Exercise inputs:
****************
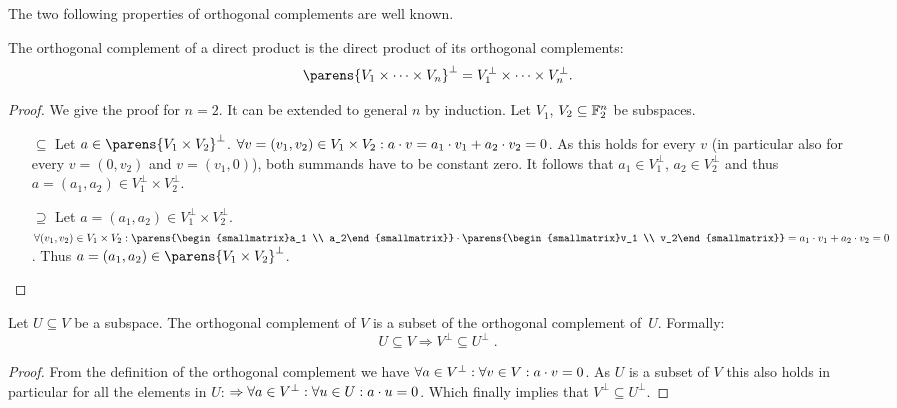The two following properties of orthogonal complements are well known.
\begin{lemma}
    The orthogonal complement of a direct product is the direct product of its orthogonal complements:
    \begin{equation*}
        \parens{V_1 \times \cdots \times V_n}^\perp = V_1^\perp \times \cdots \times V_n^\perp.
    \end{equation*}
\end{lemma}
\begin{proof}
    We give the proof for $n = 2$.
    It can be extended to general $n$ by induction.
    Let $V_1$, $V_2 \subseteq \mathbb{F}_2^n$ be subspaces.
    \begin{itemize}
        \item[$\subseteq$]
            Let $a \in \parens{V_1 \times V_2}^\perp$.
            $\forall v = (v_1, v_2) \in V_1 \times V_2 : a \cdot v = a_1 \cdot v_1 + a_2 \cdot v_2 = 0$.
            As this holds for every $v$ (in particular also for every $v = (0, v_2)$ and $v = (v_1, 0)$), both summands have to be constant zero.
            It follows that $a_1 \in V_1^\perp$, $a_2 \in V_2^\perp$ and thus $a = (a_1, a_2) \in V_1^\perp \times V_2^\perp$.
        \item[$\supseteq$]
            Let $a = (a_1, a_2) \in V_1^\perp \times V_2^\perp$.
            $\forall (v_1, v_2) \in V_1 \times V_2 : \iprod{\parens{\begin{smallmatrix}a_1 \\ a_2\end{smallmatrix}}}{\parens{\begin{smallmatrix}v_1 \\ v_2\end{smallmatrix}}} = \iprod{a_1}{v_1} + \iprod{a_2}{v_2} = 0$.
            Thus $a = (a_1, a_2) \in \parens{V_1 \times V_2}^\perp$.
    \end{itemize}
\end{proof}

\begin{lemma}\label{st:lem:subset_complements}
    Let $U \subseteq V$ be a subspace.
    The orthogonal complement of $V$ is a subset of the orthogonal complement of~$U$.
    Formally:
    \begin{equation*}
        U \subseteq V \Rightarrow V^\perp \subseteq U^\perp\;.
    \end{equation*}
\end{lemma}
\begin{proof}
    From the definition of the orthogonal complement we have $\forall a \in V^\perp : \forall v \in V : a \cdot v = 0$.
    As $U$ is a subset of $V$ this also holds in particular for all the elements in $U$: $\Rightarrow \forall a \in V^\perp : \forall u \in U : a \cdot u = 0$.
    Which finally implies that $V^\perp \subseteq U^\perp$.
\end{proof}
****************
What needs to be done: An exact copy of all the entries above is required, with every picture left out.

Written solution:
The two following properties of orthogonal complements are well known.
\begin{lemma}
    The orthogonal complement of a direct product is the direct product of its orthogonal complements:
    \begin{equation*}
        \parens{V_1 \times \cdots \times V_n}^\perp = V_1^\perp \times \cdots \times V_n^\perp.
    \end{equation*}
\end{lemma}
\begin{proof}
    We give the proof for $n = 2$.
    It can be extended to general $n$ by induction.
    Let $V_1$, $V_2 \subseteq \mathbb{F}_2^n$ be subspaces.
    \begin{itemize}
        \item[$\subseteq$]
            Let $a \in \parens{V_1 \times V_2}^\perp$.
            $\forall v = (v_1, v_2) \in V_1 \times V_2 : a \cdot v = a_1 \cdot v_1 + a_2 \cdot v_2 = 0$.
            As this holds for every $v$ (in particular also for every $v = (0, v_2)$ and $v = (v_1, 0)$), both summands have to be constant zero.
            It follows that $a_1 \in V_1^\perp$, $a_2 \in V_2^\perp$ and thus $a = (a_1, a_2) \in V_1^\perp \times V_2^\perp$.
        \item[$\supseteq$]
            Let $a = (a_1, a_2) \in V_1^\perp \times V_2^\perp$.
            $\forall (v_1, v_2) \in V_1 \times V_2 : \iprod{\parens{\begin{smallmatrix}a_1 \\ a_2\end{smallmatrix}}}{\parens{\begin{smallmatrix}v_1 \\ v_2\end{smallmatrix}}} = \iprod{a_1}{v_1} + \iprod{a_2}{v_2} = 0$.
            Thus $a = (a_1, a_2) \in \parens{V_1 \times V_2}^\perp$.
    \end{itemize}
\end{proof}

\begin{lemma}\label{st:lem:subset_complements}
    Let $U \subseteq V$ be a subspace.
    The orthogonal complement of $V$ is a subset of the orthogonal complement of~$U$.
    Formally:
    \begin{equation*}
        U \subseteq V \Rightarrow V^\perp \subseteq U^\perp\;.
    \end{equation*}
\end{lemma}
\begin{proof}
    From the definition of the orthogonal complement we have $\forall a \in V^\perp : \forall v \in V : a \cdot v = 0$.
    As $U$ is a subset of $V$ this also holds in particular for all the elements in $U$: $\Rightarrow \forall a \in V^\perp : \forall u \in U : a \cdot u = 0$.
    Which finally implies that $V^\perp \subseteq U^\perp$.
\end{proof}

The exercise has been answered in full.